A teaser for Ken Fries' interview with Chris Claremont and Gerry Conway

Gerry Conway and Chris Claremont
In anticipation of tomorrow's release of the Extended Director's Cut of "Chris Claremont's X-Men", Unseen Films' Ken Fries had a chance to speak with the man himself recently in Las Vegas, alongside writer Gerry Conway. The interview ran roughly an hour long and covers a lot of territory. Because of some technical issues the full interview is being slightly delayed...however, in order to give you a taste of what's to come, Ken has pulled out one quote to share before we spring the whole thing on you later in the week.

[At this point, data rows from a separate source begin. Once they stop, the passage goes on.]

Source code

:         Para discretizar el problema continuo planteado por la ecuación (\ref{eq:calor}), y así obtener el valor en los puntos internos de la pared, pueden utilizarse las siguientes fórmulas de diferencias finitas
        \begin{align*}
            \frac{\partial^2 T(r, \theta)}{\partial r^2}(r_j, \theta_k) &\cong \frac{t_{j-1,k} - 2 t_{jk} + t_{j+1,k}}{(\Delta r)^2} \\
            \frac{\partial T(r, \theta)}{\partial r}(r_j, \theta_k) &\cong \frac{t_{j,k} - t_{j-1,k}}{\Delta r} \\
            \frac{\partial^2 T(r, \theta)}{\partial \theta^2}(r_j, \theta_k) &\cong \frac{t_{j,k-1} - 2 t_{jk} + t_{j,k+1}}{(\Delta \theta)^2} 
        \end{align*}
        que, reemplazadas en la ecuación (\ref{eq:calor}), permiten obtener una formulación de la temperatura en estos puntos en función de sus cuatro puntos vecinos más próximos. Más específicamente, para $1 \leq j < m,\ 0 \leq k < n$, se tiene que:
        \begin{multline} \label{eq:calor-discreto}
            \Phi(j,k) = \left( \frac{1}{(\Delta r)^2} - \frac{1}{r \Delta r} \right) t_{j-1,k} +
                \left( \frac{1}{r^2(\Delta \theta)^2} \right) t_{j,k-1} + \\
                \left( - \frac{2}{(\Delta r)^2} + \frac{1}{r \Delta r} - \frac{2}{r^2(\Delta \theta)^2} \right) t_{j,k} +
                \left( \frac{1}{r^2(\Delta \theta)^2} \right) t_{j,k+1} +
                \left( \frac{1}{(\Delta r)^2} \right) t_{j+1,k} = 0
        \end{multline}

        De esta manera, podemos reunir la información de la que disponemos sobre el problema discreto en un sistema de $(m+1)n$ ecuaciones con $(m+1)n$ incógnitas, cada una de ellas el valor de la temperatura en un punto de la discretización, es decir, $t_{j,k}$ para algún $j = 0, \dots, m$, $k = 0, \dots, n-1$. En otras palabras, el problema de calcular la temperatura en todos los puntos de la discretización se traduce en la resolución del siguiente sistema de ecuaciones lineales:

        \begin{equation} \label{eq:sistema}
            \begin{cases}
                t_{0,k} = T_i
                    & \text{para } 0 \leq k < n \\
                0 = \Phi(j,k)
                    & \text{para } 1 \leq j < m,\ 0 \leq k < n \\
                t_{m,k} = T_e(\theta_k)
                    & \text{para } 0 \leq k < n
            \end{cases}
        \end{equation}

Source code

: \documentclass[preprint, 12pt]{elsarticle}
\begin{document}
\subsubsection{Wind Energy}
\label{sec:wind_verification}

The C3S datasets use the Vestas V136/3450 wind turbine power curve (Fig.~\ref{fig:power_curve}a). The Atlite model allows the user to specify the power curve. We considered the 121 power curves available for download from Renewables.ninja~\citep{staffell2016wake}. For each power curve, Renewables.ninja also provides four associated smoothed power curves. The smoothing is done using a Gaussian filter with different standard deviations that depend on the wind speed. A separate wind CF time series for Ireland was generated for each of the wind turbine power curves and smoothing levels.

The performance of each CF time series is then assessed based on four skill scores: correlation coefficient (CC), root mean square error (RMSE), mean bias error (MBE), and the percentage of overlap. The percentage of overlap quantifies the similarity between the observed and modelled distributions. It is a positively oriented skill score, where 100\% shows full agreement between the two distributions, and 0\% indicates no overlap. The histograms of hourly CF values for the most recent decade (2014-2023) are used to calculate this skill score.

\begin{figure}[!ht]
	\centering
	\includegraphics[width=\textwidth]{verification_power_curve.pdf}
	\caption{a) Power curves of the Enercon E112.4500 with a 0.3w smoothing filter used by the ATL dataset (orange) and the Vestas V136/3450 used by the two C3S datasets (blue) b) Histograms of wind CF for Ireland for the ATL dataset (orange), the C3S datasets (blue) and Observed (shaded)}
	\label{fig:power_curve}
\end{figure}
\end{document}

Ken asked what artist surprised the writers the most with how they interpreted the plot they had been given. Claremont, upon careful consideration, said:

"Frank Miller, I think. Because we did Marvel Team-Up 100. This is back in the days when (then Editor-In-Chief) Jim Shooter's most sensible dictum was "every issue is somebody's first". So if you've never read Spider-Man before, and it's the hundredth issue, how would you do it? So we were introducing Karma (who eventually was a founding member of the New Mutants, the "junior X-Men" title that Chris co-created), and she possesses the mind of Peter Parker. We did a two-page sequence where Frank did totally vertical panels where she possesses Spidey and he falls. Then his body memory takes over and he starts using his powers to save himself. As she's doing this she's learning his powers from him. "Oh, I can do this! I can do this! Wow, I can do this!" So for those of you who've never read Spider-Man before, and don't know how he works, and don't know how Karma works, bingo. It was so wonderful. It was such a brilliant explanation of what a storyteller's craft is, and how to do this right. It catalyzed everything for me in terms of how you have to approach the medium and the audience. If the reader is sitting there saying "always establishing stuff is boring", that's not the concept's fault, that's my fault for not finding a brilliant way to tell it. Even longtime readers should go "Ooh, neat!"